Short sellers of the seven U.S. mall real-estate investment trusts suffered declines in their positions of $280 million from Nov. 4 to Nov. 13, according to data from financial analytics firm S3 Partners. Through Nov. 3 of this year, they had been sitting on profits of $981 million.
On Nov. 3, Santa Monica, Calif.-based mall REIT Macerich Co. announced changes to severance pay for senior executives in the event of a change in control of the company.
In the past week, speculation that Brookfield Property Partners could make an offer for Chicago-based mall REIT GGP Inc. and news that activist investor Daniel Loeb's hedge fund Third Point had acquired a 1.2% stake in Macerich fueled gains in the shares of A-mall REITs, which generally own the most productive malls in the country.

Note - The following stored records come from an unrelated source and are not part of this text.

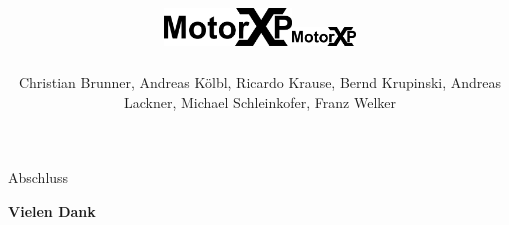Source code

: \documentclass[14pt]{beamer}
\title{\includegraphics[height=1cm]{../images/MotorXP}}
\author{Christian Brunner, Andreas Kölbl, Ricardo Krause, Bernd Krupinski, Andreas Lackner, Michael Schleinkofer, Franz Welker}
\begin{document}
\begingroup
\makeatletter
\setlength{\hoffset}{-.5\beamer@sidebarwidth}
\makeatother
\begin{frame}[plain]
  \titlepage
\end{frame}
\endgroup
  \title{\includegraphics[height=0.5cm]{../images/MotorXP}}
  \author{}










\begin{frame}{Abschluss}
\centering 
	\begin{huge}
		\textbf{Vielen Dank}
	\end{huge}
\end{frame}
\end{document}
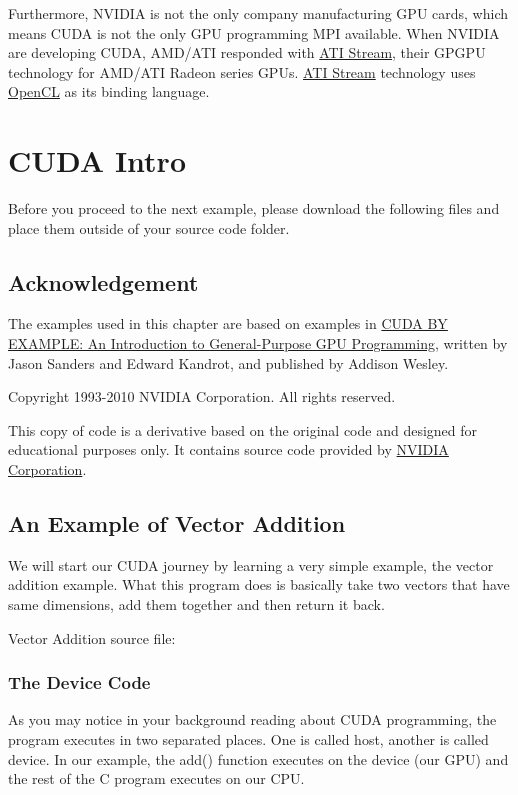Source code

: \documentclass[letterpaper,10pt,openany,oneside]{sphinxmanual}
\begin{document}
Furthermore, NVIDIA is not the only company manufacturing GPU cards, which means CUDA is not the only GPU programming MPI available. When NVIDIA are developing CUDA, AMD/ATI responded with \href{http://www.amd.com/stream/}{ATI Stream}, their GPGPU technology for AMD/ATI Radeon series GPUs. \href{http://www.amd.com/stream/}{ATI Stream} technology uses \href{http://en.wikipedia.org/wiki/OpenCL}{OpenCL} as its binding language.


\chapter{CUDA Intro}
\label{CUDAIntro/CUDAIntro:opencl}\label{CUDAIntro/CUDAIntro::doc}\label{CUDAIntro/CUDAIntro:cuda-intro}
Before you proceed to the next example, please download the following files and place them outside of your source code folder.


\section{Acknowledgement}
\label{CUDAIntro/CUDAIntro:acknowledgement}
The examples used in this chapter are based on examples in \href{http://developer.nvidia.com/content/cuda-example-introduction-general-purpose-gpu-programming-0}{CUDA BY EXAMPLE: An Introduction to General-Purpose GPU Programming}, written by Jason Sanders and Edward Kandrot, and published by Addison Wesley.

Copyright 1993-2010 NVIDIA Corporation.  All rights reserved.

This copy of code is a derivative based on the original code and designed for educational purposes only. It contains source code provided by \href{http://www.nvidia.com}{NVIDIA Corporation}.


\section{An Example of Vector Addition}
\label{CUDAIntro/CUDAIntro:nvidia-corporation}\label{CUDAIntro/CUDAIntro:an-example-of-vector-addition}
We will start our CUDA journey by learning a very simple example, the vector addition example. What this program does is basically take two vectors that have same dimensions, add them together and then return it back.

Vector Addition source file:


\subsection{The Device Code}
\label{CUDAIntro/CUDAIntro:the-device-code}
As you may notice in your background reading about CUDA programming, the program executes in two separated places. One is called host, another is called device. In our example, the add() function executes on the device (our GPU) and the rest of the C program executes on our CPU.
\end{document}
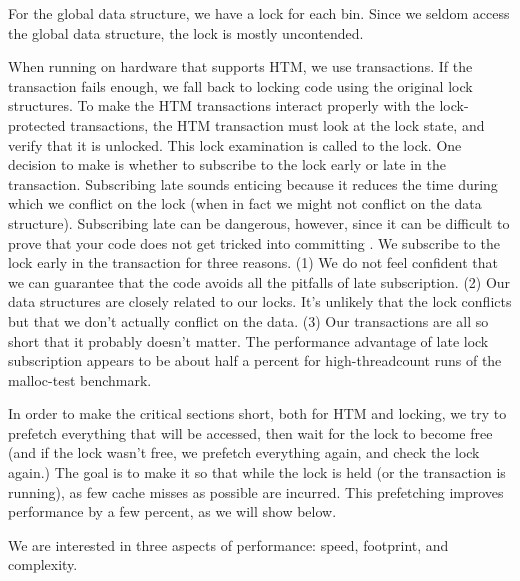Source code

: \documentclass{sigplanconf}
\begin{document}
For the global data structure, we have a lock for each bin.  Since we
seldom access the global data structure, the lock is mostly
uncontended.

When running on hardware that supports HTM, we use transactions.  If
the transaction fails enough, we fall back to locking code using the
original lock structures.  To make the HTM transactions interact
properly with the lock-protected transactions, the HTM transaction
must look at the lock state, and verify that it is unlocked.  This
lock examination is called  to the lock.  One
decision to make is whether to subscribe to the lock early or late in
the transaction.  Subscribing late sounds enticing because it reduces
the time during which we conflict on the lock (when in fact we might
not conflict on the data structure).  Subscribing late can be
dangerous, however, since it can be difficult to prove that your code
does not get tricked into committing \cite{DiceHaKo14}.  We subscribe
to the lock early in the transaction for three reasons.  (1) We do not
feel confident that we can guarantee that the code avoids all the
pitfalls of late subscription.  (2) Our data structures are closely
related to our locks.  It's unlikely that the lock conflicts but that
we don't actually conflict on the data.  (3) Our transactions are all
so short that it probably doesn't matter.  The performance advantage
of late lock subscription appears to be about half a percent for
high-threadcount runs of the malloc-test benchmark.

In order to make the critical sections short, both for HTM and
locking, we try to prefetch everything that will be accessed, then
wait for the lock to become free (and if the lock wasn't free, we
prefetch everything again, and check the lock again.)  The goal is to
make it so that while the lock is held (or the transaction is
running), as few cache misses as possible are incurred.  This
prefetching improves performance by a few percent, as we will show
below.


We are interested in three aspects of performance: speed, footprint,
and complexity.
\end{document}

Another hedge fund, Elliott Management, also has taken a stake in Bloomingfield, Mich-based luxury mall REIT Taubman Centers Inc. and has spoken with the company executives, according to a person familiar with the matter.
On Monday, Brookfield Property confirmed it is making an offer to pay $23 a share for the remaining 66% of GGP it doesn't already own, driving up GGP shares further. The stock closed at $24.05 Monday and $23.95 on Tuesday.
Since Nov. 3, shares of Macerich have risen 19%, while GGP is up 25% and Taubman Centers has jumped 22%. Shares of Simon Property Group, the world's largest REIT, have climbed 4%.
The short sellers "are licking their wounds now," said Ihor Dusaniwsky, managing director and head of research at S3 Partners.
Short sellers borrow shares of a company and sell them, in hopes of buying the shares later at a lower price, repaying the loan and pocketing the difference. Some short sellers have been targeting retail-focused landlords, betting they would struggle with higher vacancies and higher costs of replacing tenants following an increase in retailer bankruptcies and store closures this year.